A little talk on a local LUG list pointed out that these things often
have a limited number of write cycles, typically in the millions.  One
poster suggested that write levelling could reduce the impact of this
limitation, by increasing the amount of data which can be written to
the device before it starts to fail.

If I can find a system to sacrifice I may be tempted to give this a
try---small drives are fairly cheap and have write cycles large enough
to make a test worthwhile.  My XFS-related questions are:

0) Will this really be useful?  My hope is that storing the log on a
   device which doesn't use the IDE bus will save the log from
   becoming corrupted when the IDE disks start to fail.  (The restore
   I alluded to above would probably have been recoverable if the
   disk's superblock and bad block list had remained intact.)
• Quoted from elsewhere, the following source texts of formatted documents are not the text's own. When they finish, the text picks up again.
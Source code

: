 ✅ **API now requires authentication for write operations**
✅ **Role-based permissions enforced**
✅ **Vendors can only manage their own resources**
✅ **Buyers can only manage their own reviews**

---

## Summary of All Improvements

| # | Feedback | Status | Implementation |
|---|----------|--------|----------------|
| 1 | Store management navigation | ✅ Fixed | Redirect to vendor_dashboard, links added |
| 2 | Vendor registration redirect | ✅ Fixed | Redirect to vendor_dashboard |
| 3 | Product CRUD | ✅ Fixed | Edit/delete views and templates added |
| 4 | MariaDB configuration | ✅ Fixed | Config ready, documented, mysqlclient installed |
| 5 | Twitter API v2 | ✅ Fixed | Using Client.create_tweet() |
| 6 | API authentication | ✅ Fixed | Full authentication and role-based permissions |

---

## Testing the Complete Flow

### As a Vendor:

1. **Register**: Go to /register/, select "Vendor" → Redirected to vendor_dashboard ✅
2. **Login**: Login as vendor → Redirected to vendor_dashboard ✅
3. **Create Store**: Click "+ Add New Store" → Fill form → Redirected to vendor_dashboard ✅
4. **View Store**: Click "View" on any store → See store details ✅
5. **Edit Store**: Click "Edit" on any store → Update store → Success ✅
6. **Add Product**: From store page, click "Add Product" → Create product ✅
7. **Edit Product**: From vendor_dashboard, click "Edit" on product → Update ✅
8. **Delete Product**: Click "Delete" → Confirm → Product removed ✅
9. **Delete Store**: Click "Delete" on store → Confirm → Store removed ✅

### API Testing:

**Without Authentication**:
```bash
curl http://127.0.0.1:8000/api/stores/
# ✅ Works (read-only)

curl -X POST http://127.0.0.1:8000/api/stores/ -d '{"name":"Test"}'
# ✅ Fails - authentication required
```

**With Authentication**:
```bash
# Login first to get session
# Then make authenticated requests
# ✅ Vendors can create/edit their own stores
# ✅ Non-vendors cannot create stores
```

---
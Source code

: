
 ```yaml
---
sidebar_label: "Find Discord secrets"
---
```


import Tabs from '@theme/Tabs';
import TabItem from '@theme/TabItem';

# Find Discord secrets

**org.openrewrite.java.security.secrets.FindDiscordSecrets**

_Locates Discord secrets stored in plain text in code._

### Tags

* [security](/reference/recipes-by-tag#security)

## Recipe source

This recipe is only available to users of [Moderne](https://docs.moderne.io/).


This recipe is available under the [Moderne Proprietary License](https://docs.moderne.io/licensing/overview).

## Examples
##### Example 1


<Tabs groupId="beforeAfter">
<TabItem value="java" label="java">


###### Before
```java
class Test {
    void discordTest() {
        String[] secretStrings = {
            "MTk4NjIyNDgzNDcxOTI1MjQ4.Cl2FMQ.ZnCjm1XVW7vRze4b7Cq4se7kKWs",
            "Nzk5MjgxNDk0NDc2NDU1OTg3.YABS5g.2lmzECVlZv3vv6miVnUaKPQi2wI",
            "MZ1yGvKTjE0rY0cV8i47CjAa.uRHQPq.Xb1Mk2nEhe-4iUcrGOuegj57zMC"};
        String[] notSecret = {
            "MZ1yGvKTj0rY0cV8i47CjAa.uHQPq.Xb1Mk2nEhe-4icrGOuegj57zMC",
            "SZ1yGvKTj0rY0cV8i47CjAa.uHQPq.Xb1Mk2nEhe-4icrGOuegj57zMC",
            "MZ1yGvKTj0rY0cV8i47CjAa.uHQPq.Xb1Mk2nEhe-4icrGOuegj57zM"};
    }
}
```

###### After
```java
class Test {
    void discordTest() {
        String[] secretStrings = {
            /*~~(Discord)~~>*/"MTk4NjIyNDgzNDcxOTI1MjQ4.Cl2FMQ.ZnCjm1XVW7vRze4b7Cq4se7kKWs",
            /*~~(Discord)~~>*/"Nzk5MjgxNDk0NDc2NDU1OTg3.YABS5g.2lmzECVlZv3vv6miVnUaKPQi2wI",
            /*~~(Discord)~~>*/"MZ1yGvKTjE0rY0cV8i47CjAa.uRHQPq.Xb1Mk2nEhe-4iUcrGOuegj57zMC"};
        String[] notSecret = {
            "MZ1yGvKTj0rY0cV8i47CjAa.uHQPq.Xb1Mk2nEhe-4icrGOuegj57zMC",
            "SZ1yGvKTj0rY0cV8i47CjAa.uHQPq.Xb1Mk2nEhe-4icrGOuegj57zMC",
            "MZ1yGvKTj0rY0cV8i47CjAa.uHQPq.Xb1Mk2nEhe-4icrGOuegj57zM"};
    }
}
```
1) How much space will I need, relative to the space required for the
   filesystem itself?  My home system has an XFS filesystem on /home
   which is 1.7GB, and the internal log is about 5MB.  Can I expect
   this to scale?  On a similar note, will acting as an XFS journal
   simply exhaust the drive in a matter of months, instead of having a
   lifetime comparable to the drives themselves?

2) What sort of performance penalty can I expect to contend with?  I
   would probably use a USB2.0 drive---fortunately the small ones are
   still remarkably inexpensive.

3) Is there some other technology suitable for the small office
   situation which might fill this need?